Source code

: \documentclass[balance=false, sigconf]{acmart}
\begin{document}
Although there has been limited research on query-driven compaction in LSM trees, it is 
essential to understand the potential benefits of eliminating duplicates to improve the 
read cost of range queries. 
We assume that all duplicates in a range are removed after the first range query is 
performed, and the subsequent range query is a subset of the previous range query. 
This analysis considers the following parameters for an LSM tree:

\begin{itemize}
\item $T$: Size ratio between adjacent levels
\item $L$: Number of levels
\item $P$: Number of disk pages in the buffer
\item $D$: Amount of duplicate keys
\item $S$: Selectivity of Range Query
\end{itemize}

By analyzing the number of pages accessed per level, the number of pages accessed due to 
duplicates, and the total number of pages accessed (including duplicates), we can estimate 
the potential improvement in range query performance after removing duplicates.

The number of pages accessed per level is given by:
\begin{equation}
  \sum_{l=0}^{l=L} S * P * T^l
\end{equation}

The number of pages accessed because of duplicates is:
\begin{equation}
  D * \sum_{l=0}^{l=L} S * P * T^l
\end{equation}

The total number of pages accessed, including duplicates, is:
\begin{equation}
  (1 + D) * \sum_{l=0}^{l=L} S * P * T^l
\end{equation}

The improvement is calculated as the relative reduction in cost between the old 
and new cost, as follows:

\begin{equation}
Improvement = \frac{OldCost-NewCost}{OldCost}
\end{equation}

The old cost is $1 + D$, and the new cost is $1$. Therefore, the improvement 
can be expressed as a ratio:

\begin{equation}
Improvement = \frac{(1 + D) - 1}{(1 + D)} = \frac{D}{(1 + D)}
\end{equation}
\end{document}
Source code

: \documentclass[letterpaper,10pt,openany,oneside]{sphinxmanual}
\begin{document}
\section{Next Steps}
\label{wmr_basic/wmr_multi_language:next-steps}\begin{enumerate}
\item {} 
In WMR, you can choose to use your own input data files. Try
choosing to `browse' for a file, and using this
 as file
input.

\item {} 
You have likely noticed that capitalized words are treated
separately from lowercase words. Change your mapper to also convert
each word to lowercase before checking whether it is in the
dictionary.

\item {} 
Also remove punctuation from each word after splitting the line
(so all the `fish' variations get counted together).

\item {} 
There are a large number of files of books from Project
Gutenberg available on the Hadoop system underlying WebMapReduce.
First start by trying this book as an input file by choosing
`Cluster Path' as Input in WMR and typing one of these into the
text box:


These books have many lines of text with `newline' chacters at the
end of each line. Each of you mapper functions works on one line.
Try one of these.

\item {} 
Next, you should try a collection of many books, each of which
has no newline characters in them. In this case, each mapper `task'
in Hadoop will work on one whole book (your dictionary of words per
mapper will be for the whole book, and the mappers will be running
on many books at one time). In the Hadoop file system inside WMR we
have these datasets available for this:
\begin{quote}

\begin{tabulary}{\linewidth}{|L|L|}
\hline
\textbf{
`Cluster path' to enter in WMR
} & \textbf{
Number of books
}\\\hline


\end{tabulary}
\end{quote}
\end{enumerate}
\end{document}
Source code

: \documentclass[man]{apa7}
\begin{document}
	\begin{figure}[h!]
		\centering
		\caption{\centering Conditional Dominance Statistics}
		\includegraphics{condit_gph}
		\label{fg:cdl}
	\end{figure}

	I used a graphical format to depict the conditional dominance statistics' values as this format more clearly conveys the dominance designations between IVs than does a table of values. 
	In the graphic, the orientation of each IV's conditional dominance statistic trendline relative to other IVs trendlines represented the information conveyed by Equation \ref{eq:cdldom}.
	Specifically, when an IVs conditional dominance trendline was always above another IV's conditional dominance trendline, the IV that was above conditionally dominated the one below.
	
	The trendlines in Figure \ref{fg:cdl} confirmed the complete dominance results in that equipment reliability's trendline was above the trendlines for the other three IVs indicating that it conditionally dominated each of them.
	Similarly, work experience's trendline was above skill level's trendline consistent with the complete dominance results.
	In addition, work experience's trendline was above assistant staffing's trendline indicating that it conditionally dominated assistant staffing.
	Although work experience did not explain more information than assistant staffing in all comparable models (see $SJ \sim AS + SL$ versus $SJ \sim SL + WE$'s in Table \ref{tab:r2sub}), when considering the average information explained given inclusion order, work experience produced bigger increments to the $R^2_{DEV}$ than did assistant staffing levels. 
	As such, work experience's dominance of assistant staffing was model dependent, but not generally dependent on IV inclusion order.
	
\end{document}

* What the exercise asks
Copy out all of the lines above exactly.

* Exercise response
Source code

: \documentclass[balance=false, sigconf]{acmart}
\begin{document}
Although there has been limited research on query-driven compaction in LSM trees, it is 
essential to understand the potential benefits of eliminating duplicates to improve the 
read cost of range queries. 
We assume that all duplicates in a range are removed after the first range query is 
performed, and the subsequent range query is a subset of the previous range query. 
This analysis considers the following parameters for an LSM tree:

\begin{itemize}
\item $T$: Size ratio between adjacent levels
\item $L$: Number of levels
\item $P$: Number of disk pages in the buffer
\item $D$: Amount of duplicate keys
\item $S$: Selectivity of Range Query
\end{itemize}

By analyzing the number of pages accessed per level, the number of pages accessed due to 
duplicates, and the total number of pages accessed (including duplicates), we can estimate 
the potential improvement in range query performance after removing duplicates.

The number of pages accessed per level is given by:
\begin{equation}
  \sum_{l=0}^{l=L} S * P * T^l
\end{equation}

The number of pages accessed because of duplicates is:
\begin{equation}
  D * \sum_{l=0}^{l=L} S * P * T^l
\end{equation}

The total number of pages accessed, including duplicates, is:
\begin{equation}
  (1 + D) * \sum_{l=0}^{l=L} S * P * T^l
\end{equation}

The improvement is calculated as the relative reduction in cost between the old 
and new cost, as follows:

\begin{equation}
Improvement = \frac{OldCost-NewCost}{OldCost}
\end{equation}

The old cost is $1 + D$, and the new cost is $1$. Therefore, the improvement 
can be expressed as a ratio:

\begin{equation}
Improvement = \frac{(1 + D) - 1}{(1 + D)} = \frac{D}{(1 + D)}
\end{equation}
\end{document}
Source code

: \documentclass[letterpaper,10pt,openany,oneside]{sphinxmanual}
\begin{document}
\section{Next Steps}
\label{wmr_basic/wmr_multi_language:next-steps}\begin{enumerate}
\item {} 
In WMR, you can choose to use your own input data files. Try
choosing to `browse' for a file, and using this
 as file
input.

\item {} 
You have likely noticed that capitalized words are treated
separately from lowercase words. Change your mapper to also convert
each word to lowercase before checking whether it is in the
dictionary.

\item {} 
Also remove punctuation from each word after splitting the line
(so all the `fish' variations get counted together).

\item {} 
There are a large number of files of books from Project
Gutenberg available on the Hadoop system underlying WebMapReduce.
First start by trying this book as an input file by choosing
`Cluster Path' as Input in WMR and typing one of these into the
text box:


These books have many lines of text with `newline' chacters at the
end of each line. Each of you mapper functions works on one line.
Try one of these.

\item {} 
Next, you should try a collection of many books, each of which
has no newline characters in them. In this case, each mapper `task'
in Hadoop will work on one whole book (your dictionary of words per
mapper will be for the whole book, and the mappers will be running
on many books at one time). In the Hadoop file system inside WMR we
have these datasets available for this:
\begin{quote}

\begin{tabulary}{\linewidth}{|L|L|}
\hline
\textbf{
`Cluster path' to enter in WMR
} & \textbf{
Number of books
}\\\hline


\end{tabulary}
\end{quote}
\end{enumerate}
\end{document}
Source code

: \documentclass[man]{apa7}
\begin{document}
	\begin{figure}[h!]
		\centering
		\caption{\centering Conditional Dominance Statistics}
		\includegraphics{condit_gph}
		\label{fg:cdl}
	\end{figure}

	I used a graphical format to depict the conditional dominance statistics' values as this format more clearly conveys the dominance designations between IVs than does a table of values. 
	In the graphic, the orientation of each IV's conditional dominance statistic trendline relative to other IVs trendlines represented the information conveyed by Equation \ref{eq:cdldom}.
	Specifically, when an IVs conditional dominance trendline was always above another IV's conditional dominance trendline, the IV that was above conditionally dominated the one below.
	
	The trendlines in Figure \ref{fg:cdl} confirmed the complete dominance results in that equipment reliability's trendline was above the trendlines for the other three IVs indicating that it conditionally dominated each of them.
	Similarly, work experience's trendline was above skill level's trendline consistent with the complete dominance results.
	In addition, work experience's trendline was above assistant staffing's trendline indicating that it conditionally dominated assistant staffing.
	Although work experience did not explain more information than assistant staffing in all comparable models (see $SJ \sim AS + SL$ versus $SJ \sim SL + WE$'s in Table \ref{tab:r2sub}), when considering the average information explained given inclusion order, work experience produced bigger increments to the $R^2_{DEV}$ than did assistant staffing levels. 
	As such, work experience's dominance of assistant staffing was model dependent, but not generally dependent on IV inclusion order.
	
\end{document}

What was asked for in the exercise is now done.